## Work task
Find every line below with the word "item". Then give only how many there are.

## Records to process
----

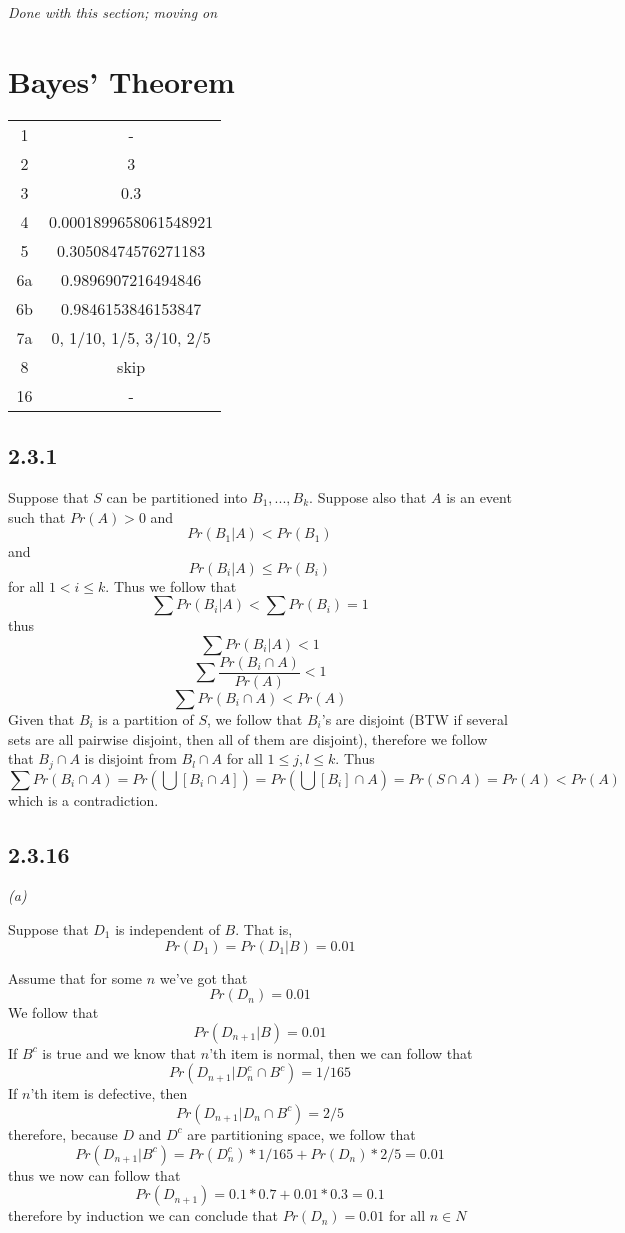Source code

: \documentclass[11pt,oneside,titlepage]{book}
\begin{document}
\textit{Done with this section; moving on}

\section{Bayes' Theorem}

\begin{tabular}[center]{||c | c|| }
  \hline
  1 & - \\
  2 & 3 \\
  3 & 0.3 \\
  4 & 0.0001899658061548921 \\
  5 & 0.30508474576271183 \\
  6a & 0.9896907216494846 \\
  6b & 0.9846153846153847 \\
  7a & 0, 1/10, 1/5, 3/10, 2/5 \\
  8 & skip \\
  16 & - \\
  \hline 
\end{tabular}

\subsection*{2.3.1}

Suppose that $S$ can be partitioned into $B_1, ..., B_k$. Suppose also  that $A$
is an event such that $Pr(A) > 0$ and 
$$Pr(B_1|A) < Pr(B_1)$$
and
$$Pr(B_i|A) \leq Pr(B_i)$$
for all $1 < i \leq k$.
Thus we follow that
$$\sum{Pr(B_i|A)} < \sum{Pr(B_i)} = 1$$
thus
$$\sum{Pr(B_i|A)} <  1$$
$$\sum{\frac{Pr(B_i \cap A)}{Pr(A)}} <  1$$
$$\sum{Pr(B_i \cap A)} <  Pr(A)$$
Given that $B_i$ is a partition of $S$, we follow that $B_i$'s are disjoint (BTW if several sets
are all pairwise disjoint, then all of them are disjoint), therefore we follow that
$B_j \cap A$ is disjoint from $B_l \cap A$ for all $1 \leq j, l \leq k$. Thus
$$\sum{Pr(B_i \cap A)} = Pr(\bigcup{[B_i \cap A]}) = Pr(\bigcup{[B_i]} \cap A) = Pr(S \cap A)
= Pr(A) <  Pr(A)$$
which is a contradiction.

\subsection*{2.3.16}

\textit{(a)}

Suppose that $D_1$ is independent of $B$. That is,
$$Pr(D_1) = Pr(D_1 | B) = 0.01$$

Assume that for some $n$ we've got that
$$Pr(D_n) = 0.01$$
We follow that
$$Pr(D_{n + 1}|B) = 0.01$$ 
If $B^c$ is true and we know that $n$'th item is normal, then we can follow that 
$$Pr(D_{n + 1}| D_n^c \cap B^c ) = 1/165$$
If $n$'th item is defective, then
$$Pr(D_{n + 1}| D_n \cap B^c ) = 2/5$$
therefore, because $D$ and $D^c$ are partitioning space, we follow that
$$Pr(D_{n + 1}|B^c) = Pr(D_n^c) * 1/165 + Pr(D_n) * 2/5 = 0.01$$
thus we now can follow that
$$Pr(D_{n + 1}) = 0.1 * 0.7 + 0.01 * 0.3 = 0.1$$
therefore by induction we can conclude that $Pr(D_n) = 0.01$ for all $n \in N$
\end{document}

----

## Response to the exercise
2